In my county alone, we forfeit, we waste, we destroy, a little more than one career every week. What are we wasting? We may have postponed or cancelled finding a cure for AIDS. We are saying no to more librarians, more teachers, more firemen. We may have pushed away, delayed, or stopped, the next Rev. Dr. Martin Luther King Jr., we may have discarded the next Albert Einstein. That tragic waste of 16,800 lifetimes of work every year is the second secret about unemployment.
Secret #3 about unemployment
The third secret about unemployment is also simple arithmetic. Very roughly, there are two people for every one job in this country, so very roughly, each person in America buys and consumes enough goods and services to keep about one half of one person employed. Each of us is to be thanked for “creating” about one half of a job.
In the state of Maine last year, the government gave taxpayer money to a private business to locate there. You have heard of such deals, I am sure. They are usually called corporate welfare — paying taxpayer money to private profitable companies. The companies try to justify the handouts by boasting that they “bring jobs to a community.” National Semiconductor, the recipient of Maine’s new corporate welfare giveaway, is bringing jobs all right — at a ridiculous cost of $229,000 tax dollars each. And that’s not the highest such cost in these corporate welfare scandals, some are far worse.

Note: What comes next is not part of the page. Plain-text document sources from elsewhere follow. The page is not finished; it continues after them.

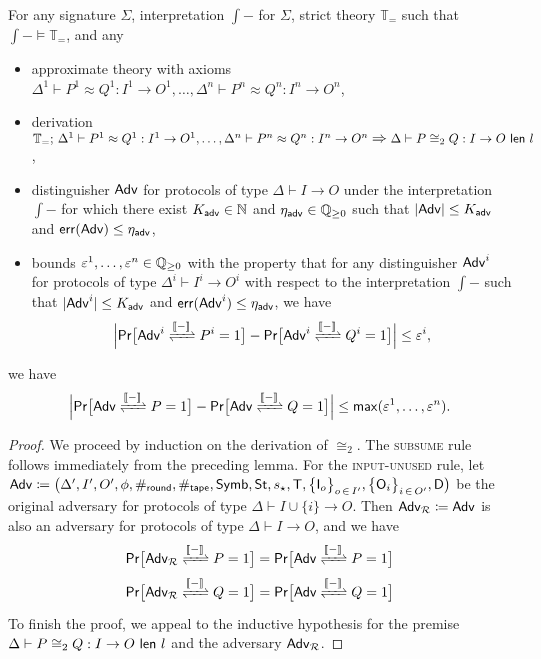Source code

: \begin{lemma}\label{lem:soundness_congruence_approximate_2}
For any \ipdl signature $\Sigma$, interpretation $\int{-}$ for $\Sigma$, strict \ipdl theory $\mathbb{T}_=$ such that $\int{-} \vDash \mathbb{T}_=$, and any
\begin{itemize}
\item approximate \ipdl theory with axioms $\Delta^1 \vdash P^1 \approx Q^1 : I^1 \to O^1, \ldots, \Delta^n \vdash P^n \approx Q^n : I^n \to O^n$,

\item derivation $\mathbb{T}_=; \, \Delta^1 \vdash P^1 \approx Q^1 : I^1 \to O^1, \ldots, \Delta^n \vdash P^n \approx Q^n : I^n \to O^n \; \mathlarger{\mathlarger{\Rightarrow}} \; \Delta \vdash \lapproxcong{P}{Q}{I}{O}{l}{2}$,

\item distinguisher $\Adv$ for protocols of type $\Delta \vdash I \to O$ under the interpretation $\int{-}$ for which there exist $K_\adv \in \nat$ and $\eta_\adv \in \rat_{\geq 0}$ such that $|\Adv| \leq K_\adv$ and $\err(\Adv) \leq \eta_\adv$,

\item bounds $\varepsilon^1,\ldots,\varepsilon^n \in \rat_{\geq 0}$ with the property that for any distinguisher $\Adv^i$ for protocols of type $\Delta^i \vdash I^i \to O^i$ with respect to the interpretation $\int{-}$ such that $|\Adv^i| \leq K_\adv$ and $\err(\Adv^i) \leq \eta_\adv$, we have
\[\Big|\mathsf{Pr}\big[\interaction{\Adv^i}{P^i}{\int{-}} = 1\big] - \mathsf{Pr}\big[\interaction{\Adv^i}{Q^i}{\int{-}} = 1\big]\Big| \leq \varepsilon^i,\]
\end{itemize}
we have
\[\Big|\mathsf{Pr}\big[\interaction{\Adv}{P}{\int{-}} = 1\big] - \mathsf{Pr}\big[\interaction{\Adv}{Q}{\int{-}} = 1\big]\Big| \leq \max(\varepsilon^1,\ldots,\varepsilon^n).\]
\end{lemma}

\begin{proof}
We proceed by induction on the derivation of $\cong_2$. The \textsc{subsume} rule follows immediately from the preceding lemma. For the \textsc{input-unused} rule, let $\Adv \coloneqq \big(\Delta', I', O', \phi, \#_\round, \#_\tape, \Symb, \St, s_\star, \Step, \big\{\In_o\big\}_{o \, \in \, I'}, \big\{\Out_i\big\}_{i \, \in \, O'}, \Dec\big)$ be the original adversary for protocols of type $\Delta \vdash I \cup \{i\} \to O$. Then $\Adv_\mathcal{R} \coloneqq \Adv$ is also an adversary for protocols of type $\Delta \vdash I \to O$, and we have
\begin{align*}
& \mathsf{Pr}\big[\interaction{\Adv_\mathcal{R}}{P}{\int{-}} = 1\big] = \mathsf{Pr}\big[\interaction{\Adv}{P}{\int{-}} = 1\big] \\
& \mathsf{Pr}\big[\interaction{\Adv_\mathcal{R}}{Q}{\int{-}} = 1\big] = \mathsf{Pr}\big[\interaction{\Adv}{Q}{\int{-}} = 1\big]
\end{align*}
To finish the proof, we appeal to the inductive hypothesis for the premise $\Delta \vdash \lapproxcong{P}{Q}{I}{O}{l}{2}$ and the adversary $\Adv_\mathcal{R}$.
\end{proof}

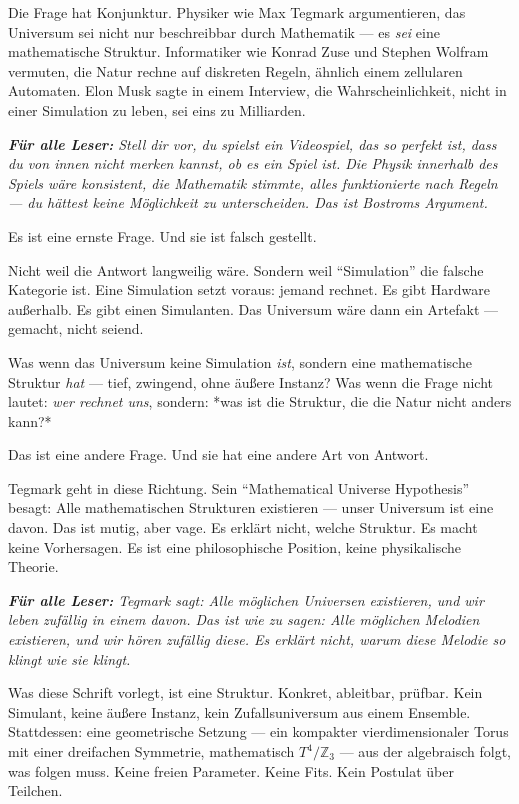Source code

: \documentclass[11pt,oneside]{book}
\newenvironment{laierspur}{%
  \par\vspace{4pt}%
  \noindent\small\itshape\color{blue!60!black}%
  \textbf{Für alle Leser:}\enspace\ignorespaces}{%
  \par\vspace{4pt}\normalsize\normalfont\normalcolor}
\begin{document}
Die Frage hat Konjunktur. Physiker wie Max Tegmark argumentieren, das
Universum sei nicht nur beschreibbar durch Mathematik — es \textit{sei} eine
mathematische Struktur. Informatiker wie Konrad Zuse und Stephen Wolfram
vermuten, die Natur rechne auf diskreten Regeln, ähnlich einem zellularen
Automaten. Elon Musk sagte in einem Interview, die Wahrscheinlichkeit, nicht
in einer Simulation zu leben, sei eins zu Milliarden.


\begin{laierspur}
Stell dir vor, du spielst ein Videospiel, das so perfekt ist,
dass du von innen nicht merken kannst, ob es ein Spiel ist. Die Physik
innerhalb des Spiels wäre konsistent, die Mathematik stimmte, alles
funktionierte nach Regeln — du hättest keine Möglichkeit zu unterscheiden.
Das ist Bostroms Argument.
\end{laierspur}

Es ist eine ernste Frage. Und sie ist falsch gestellt.


Nicht weil die Antwort langweilig wäre. Sondern weil \enquote{Simulation} die
falsche Kategorie ist. Eine Simulation setzt voraus: jemand rechnet. Es gibt
Hardware außerhalb. Es gibt einen Simulanten. Das Universum wäre dann ein
Artefakt — gemacht, nicht seiend.


Was wenn das Universum keine Simulation \textit{ist}, sondern eine mathematische
Struktur \textit{hat} — tief, zwingend, ohne äußere Instanz? Was wenn die Frage
nicht lautet: \textit{wer rechnet uns}, sondern: *was ist die Struktur, die die
Natur nicht anders kann?*


Das ist eine andere Frage. Und sie hat eine andere Art von Antwort.


Tegmark geht in diese Richtung. Sein \enquote{Mathematical Universe Hypothesis}
besagt: Alle mathematischen Strukturen existieren — unser Universum ist eine
davon. Das ist mutig, aber vage. Es erklärt nicht, welche Struktur. Es macht
keine Vorhersagen. Es ist eine philosophische Position, keine physikalische
Theorie.


\begin{laierspur}
Tegmark sagt: Alle möglichen Universen existieren, und wir
leben zufällig in einem davon. Das ist wie zu sagen: Alle möglichen
Melodien existieren, und wir hören zufällig diese. Es erklärt nicht,
warum diese Melodie so klingt wie sie klingt.
\end{laierspur}

Was diese Schrift vorlegt, ist eine Struktur. Konkret, ableitbar, prüfbar.
Kein Simulant, keine äußere Instanz, kein Zufallsuniversum aus einem
Ensemble. Stattdessen: eine geometrische Setzung — ein kompakter
vierdimensionaler Torus mit einer dreifachen Symmetrie, mathematisch $T^4/\mathbb{Z}_3$
— aus der algebraisch folgt, was folgen muss. Keine freien Parameter. Keine
Fits. Kein Postulat über Teilchen.
\end{document}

National Semiconductor is bringing jobs to a community — but only because people, you and I, are willing to buy their products or the products of companies that they sell to. The economy starts or stalls, and jobs are created or eliminated based on what end users — consumers — people just like you and me — are willing to pay for. Corporations aren’t the ones that create jobs, we are.
Please, in the future, whenever you hear about such corporate welfare deals, oppose them, and point out that you yourself are “bringing jobs to a community” — each of us brings about one-half of one job, and nobody had to give us handouts. If National Semiconductor deserves $229,000 per job, then you must deserve $114,500 for the half-job that you support. And if you don’t get this windfall, then neither should the corporate welfare applicant. That is secret #3 about unemployment — employed or not, you support the economy. If you don’t deserve huge handouts for bringing jobs to your community, then neither does a corporation.
To recap — secret #1, the unemployment statistic is 4.5%, but really, friends, the unemployment rate is actually at least 64%. Secret #2, our economy wastes 16,800 entire lifetime careers every year. Can we afford that? Secret #3, you bring about one half of one job to your community so don’t give your tax dollars away to corporate welfare snake oil salesmen.